(TASK TO COMPLETE)
A single figure is the whole answer: the number of lines in the records that contain "width".

SUPPLIED DATA: Begin

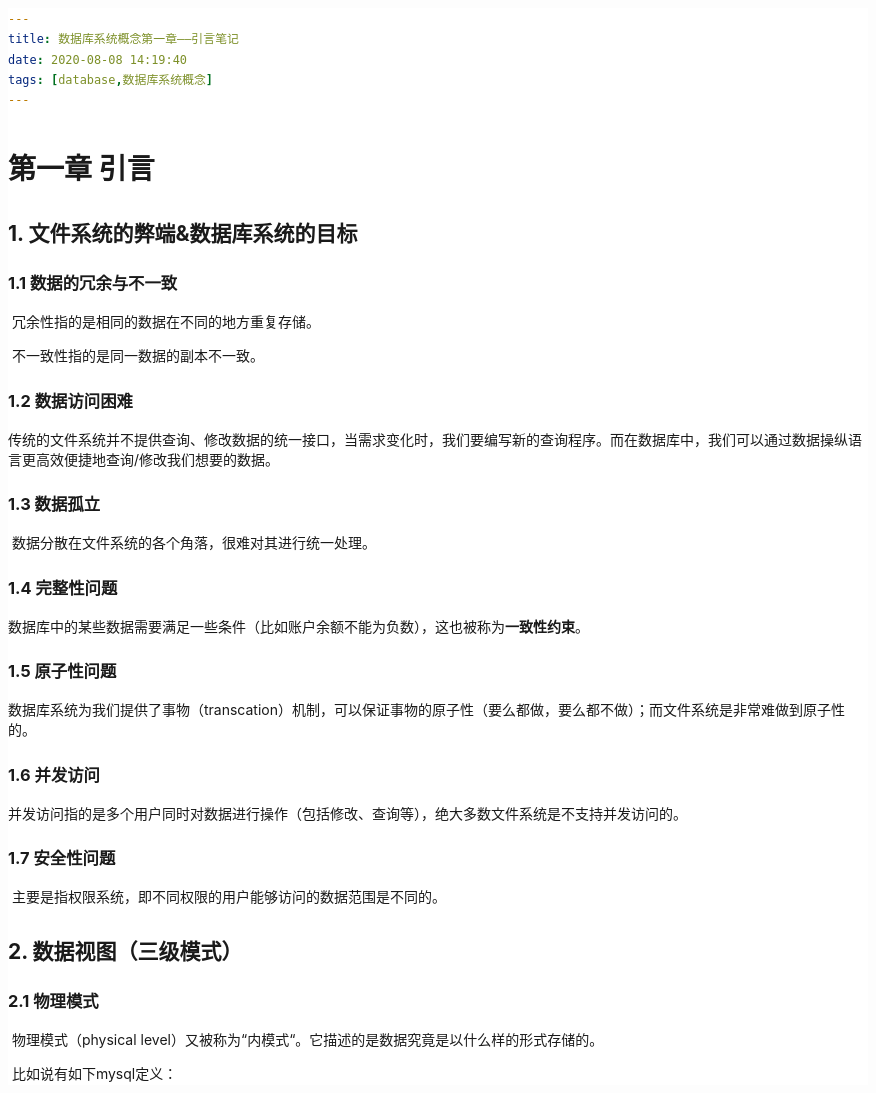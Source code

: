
 ```yaml
---
title: 数据库系统概念第一章——引言笔记
date: 2020-08-08 14:19:40
tags: [database,数据库系统概念]
---
```


# 第一章 引言

## 1. 文件系统的弊端&数据库系统的目标

### 	1.1 数据的冗余与不一致

​		冗余性指的是相同的数据在不同的地方重复存储。

​		不一致性指的是同一数据的副本不一致。

### 	1.2 数据访问困难

​		传统的文件系统并不提供查询、修改数据的统一接口，当需求变化时，我们要编写新的查询程序。而在数据库中，我们可以通过数据操纵语言更高效便捷地查询/修改我们想要的数据。

### 	1.3 数据孤立

​		数据分散在文件系统的各个角落，很难对其进行统一处理。

### 	1.4 完整性问题

​		数据库中的某些数据需要满足一些条件（比如账户余额不能为负数），这也被称为**一致性约束**。

### 	1.5 原子性问题

​		数据库系统为我们提供了事物（transcation）机制，可以保证事物的原子性（要么都做，要么都不做）；而文件系统是非常难做到原子性的。

### 	1.6 并发访问

​		并发访问指的是多个用户同时对数据进行操作（包括修改、查询等），绝大多数文件系统是不支持并发访问的。

### 	1.7 安全性问题

​		主要是指权限系统，即不同权限的用户能够访问的数据范围是不同的。



## 2. 数据视图（三级模式）

### 	2.1 物理模式

​		物理模式（physical level）又被称为“内模式“。它描述的是数据究竟是以什么样的形式存储的。

​		比如说有如下mysql定义：
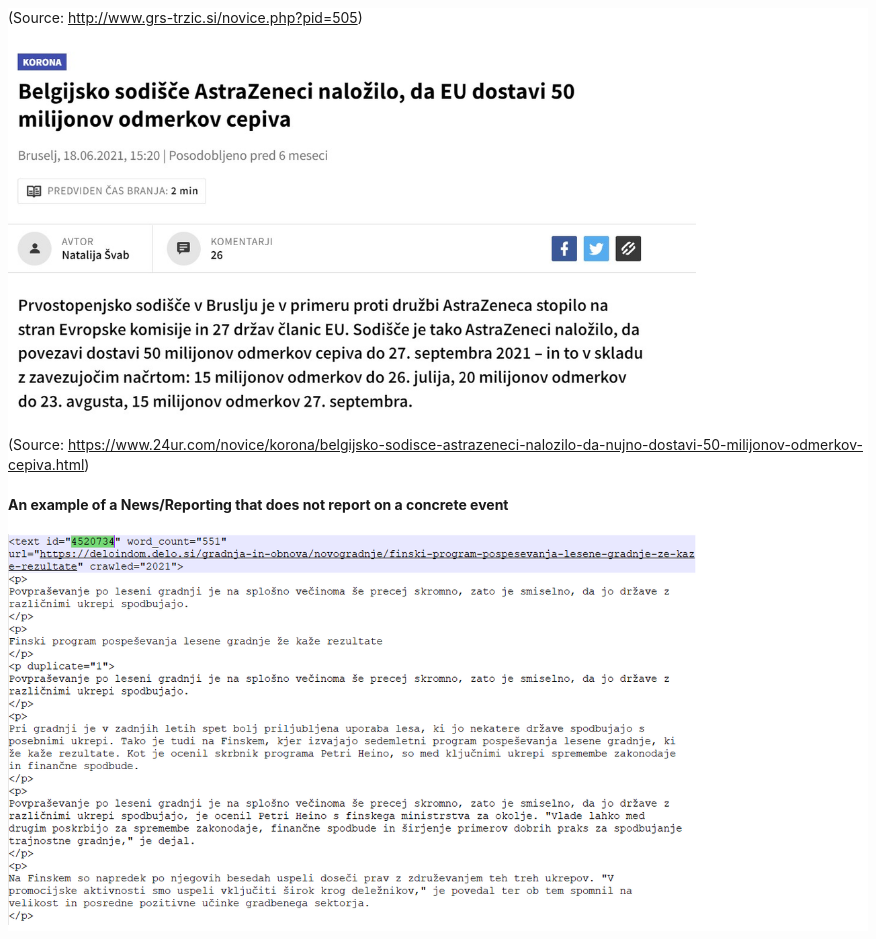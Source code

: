 (Source: <a href="http://www.grs-trzic.si/novice.php?pid=505">http://www.grs-trzic.si/novice.php?pid=505</a>)

<img style="width:80%" src="example_images\news_sl_3.jpg">

(Source: <a href="https://www.24ur.com/novice/korona/belgijsko-sodisce-astrazeneci-nalozilo-da-nujno-dostavi-50-milijonov-odmerkov-cepiva.html">https://www.24ur.com/novice/korona/belgijsko-sodisce-astrazeneci-nalozilo-da-nujno-dostavi-50-milijonov-odmerkov-cepiva.html</a>)

#### An example of a News/Reporting that does not report on a concrete event
<img style="width:80%" src="example_images\unusual-news-example-sl.png">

SUPPLIED DATA: End

(EXERCISE RESPONSE)
2